### [Work request]
The records below are to be reproduced word for word.
-- Opening Marker --
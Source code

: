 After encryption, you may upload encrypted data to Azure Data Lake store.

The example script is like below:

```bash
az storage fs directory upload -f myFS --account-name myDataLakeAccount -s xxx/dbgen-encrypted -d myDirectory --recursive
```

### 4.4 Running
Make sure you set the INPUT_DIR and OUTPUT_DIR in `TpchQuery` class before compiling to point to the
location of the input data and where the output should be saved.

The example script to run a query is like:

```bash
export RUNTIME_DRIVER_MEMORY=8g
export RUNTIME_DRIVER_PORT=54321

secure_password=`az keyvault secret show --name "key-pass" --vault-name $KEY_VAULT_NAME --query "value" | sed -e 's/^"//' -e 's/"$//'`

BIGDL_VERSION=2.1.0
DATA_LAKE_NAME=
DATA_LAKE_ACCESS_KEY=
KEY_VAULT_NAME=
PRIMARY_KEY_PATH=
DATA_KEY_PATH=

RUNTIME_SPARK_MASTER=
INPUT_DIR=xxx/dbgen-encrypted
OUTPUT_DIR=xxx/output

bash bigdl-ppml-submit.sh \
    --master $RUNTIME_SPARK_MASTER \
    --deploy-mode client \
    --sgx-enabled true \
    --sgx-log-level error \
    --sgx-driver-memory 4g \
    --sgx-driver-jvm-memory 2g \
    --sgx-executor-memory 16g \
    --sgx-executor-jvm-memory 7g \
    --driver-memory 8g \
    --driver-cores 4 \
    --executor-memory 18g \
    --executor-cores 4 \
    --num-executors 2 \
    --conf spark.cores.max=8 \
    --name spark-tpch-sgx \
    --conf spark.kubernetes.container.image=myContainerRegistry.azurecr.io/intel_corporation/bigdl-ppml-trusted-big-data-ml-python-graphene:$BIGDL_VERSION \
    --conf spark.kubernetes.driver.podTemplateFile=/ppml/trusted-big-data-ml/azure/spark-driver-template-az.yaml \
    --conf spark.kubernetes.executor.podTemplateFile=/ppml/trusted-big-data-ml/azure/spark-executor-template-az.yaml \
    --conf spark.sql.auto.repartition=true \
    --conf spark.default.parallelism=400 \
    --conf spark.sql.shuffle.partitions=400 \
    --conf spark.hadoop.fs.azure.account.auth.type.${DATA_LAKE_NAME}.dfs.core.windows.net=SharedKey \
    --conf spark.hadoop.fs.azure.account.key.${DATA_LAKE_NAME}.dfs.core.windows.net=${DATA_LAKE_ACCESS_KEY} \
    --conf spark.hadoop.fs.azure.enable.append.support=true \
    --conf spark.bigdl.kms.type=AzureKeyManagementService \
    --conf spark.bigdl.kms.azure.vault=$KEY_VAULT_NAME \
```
-- Closing Marker --
### [Answer for the task]
Source code

: After encryption, you may upload encrypted data to Azure Data Lake store.

The example script is like below:

```bash
az storage fs directory upload -f myFS --account-name myDataLakeAccount -s xxx/dbgen-encrypted -d myDirectory --recursive
```

### 4.4 Running
Make sure you set the INPUT_DIR and OUTPUT_DIR in `TpchQuery` class before compiling to point to the
location of the input data and where the output should be saved.

The example script to run a query is like:

```bash
export RUNTIME_DRIVER_MEMORY=8g
export RUNTIME_DRIVER_PORT=54321

secure_password=`az keyvault secret show --name "key-pass" --vault-name $KEY_VAULT_NAME --query "value" | sed -e 's/^"//' -e 's/"$//'`

BIGDL_VERSION=2.1.0
DATA_LAKE_NAME=
DATA_LAKE_ACCESS_KEY=
KEY_VAULT_NAME=
PRIMARY_KEY_PATH=
DATA_KEY_PATH=

RUNTIME_SPARK_MASTER=
INPUT_DIR=xxx/dbgen-encrypted
OUTPUT_DIR=xxx/output

bash bigdl-ppml-submit.sh \
    --master $RUNTIME_SPARK_MASTER \
    --deploy-mode client \
    --sgx-enabled true \
    --sgx-log-level error \
    --sgx-driver-memory 4g \
    --sgx-driver-jvm-memory 2g \
    --sgx-executor-memory 16g \
    --sgx-executor-jvm-memory 7g \
    --driver-memory 8g \
    --driver-cores 4 \
    --executor-memory 18g \
    --executor-cores 4 \
    --num-executors 2 \
    --conf spark.cores.max=8 \
    --name spark-tpch-sgx \
    --conf spark.kubernetes.container.image=myContainerRegistry.azurecr.io/intel_corporation/bigdl-ppml-trusted-big-data-ml-python-graphene:$BIGDL_VERSION \
    --conf spark.kubernetes.driver.podTemplateFile=/ppml/trusted-big-data-ml/azure/spark-driver-template-az.yaml \
    --conf spark.kubernetes.executor.podTemplateFile=/ppml/trusted-big-data-ml/azure/spark-executor-template-az.yaml \
    --conf spark.sql.auto.repartition=true \
    --conf spark.default.parallelism=400 \
    --conf spark.sql.shuffle.partitions=400 \
    --conf spark.hadoop.fs.azure.account.auth.type.${DATA_LAKE_NAME}.dfs.core.windows.net=SharedKey \
    --conf spark.hadoop.fs.azure.account.key.${DATA_LAKE_NAME}.dfs.core.windows.net=${DATA_LAKE_ACCESS_KEY} \
    --conf spark.hadoop.fs.azure.enable.append.support=true \
    --conf spark.bigdl.kms.type=AzureKeyManagementService \
    --conf spark.bigdl.kms.azure.vault=$KEY_VAULT_NAME \
```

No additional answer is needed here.